> TASK STATEMENT:
Each line with the string "Optional" is to be copied from the records below.

◇ ◇ ◇ ◇ ◇

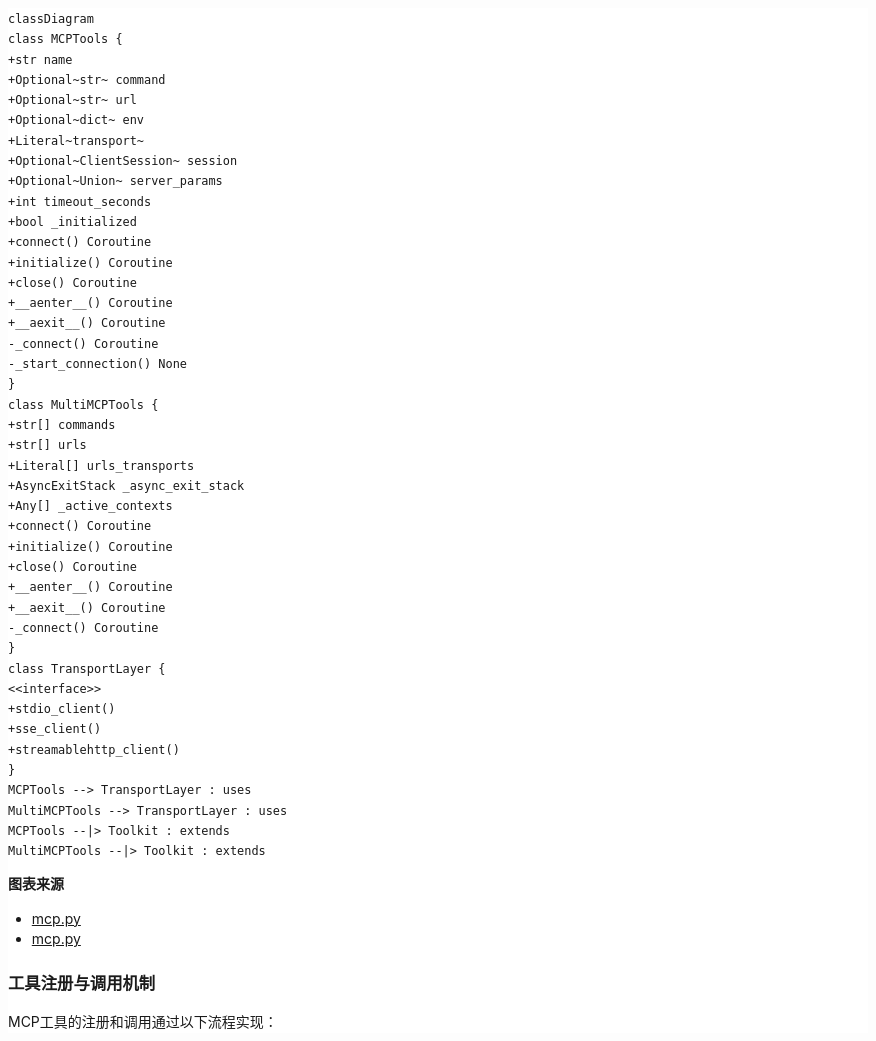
 ```mermaid
classDiagram
class MCPTools {
+str name
+Optional~str~ command
+Optional~str~ url
+Optional~dict~ env
+Literal~transport~
+Optional~ClientSession~ session
+Optional~Union~ server_params
+int timeout_seconds
+bool _initialized
+connect() Coroutine
+initialize() Coroutine
+close() Coroutine
+__aenter__() Coroutine
+__aexit__() Coroutine
-_connect() Coroutine
-_start_connection() None
}
class MultiMCPTools {
+str[] commands
+str[] urls
+Literal[] urls_transports
+AsyncExitStack _async_exit_stack
+Any[] _active_contexts
+connect() Coroutine
+initialize() Coroutine
+close() Coroutine
+__aenter__() Coroutine
+__aexit__() Coroutine
-_connect() Coroutine
}
class TransportLayer {
<<interface>>
+stdio_client()
+sse_client()
+streamablehttp_client()
}
MCPTools --> TransportLayer : uses
MultiMCPTools --> TransportLayer : uses
MCPTools --|> Toolkit : extends
MultiMCPTools --|> Toolkit : extends
```

**图表来源**
- [mcp.py](file://libs/agno/agno/tools/mcp.py#L84-L346)
- [mcp.py](file://libs/agno/agno/tools/mcp.py#L349-L610)

### 工具注册与调用机制

MCP工具的注册和调用通过以下流程实现：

◇ ◇ ◇ ◇ ◇

> ANSWER FOR THIS EXERCISE:
+Optional~str~ command
+Optional~str~ url
+Optional~dict~ env
+Optional~ClientSession~ session
+Optional~Union~ server_params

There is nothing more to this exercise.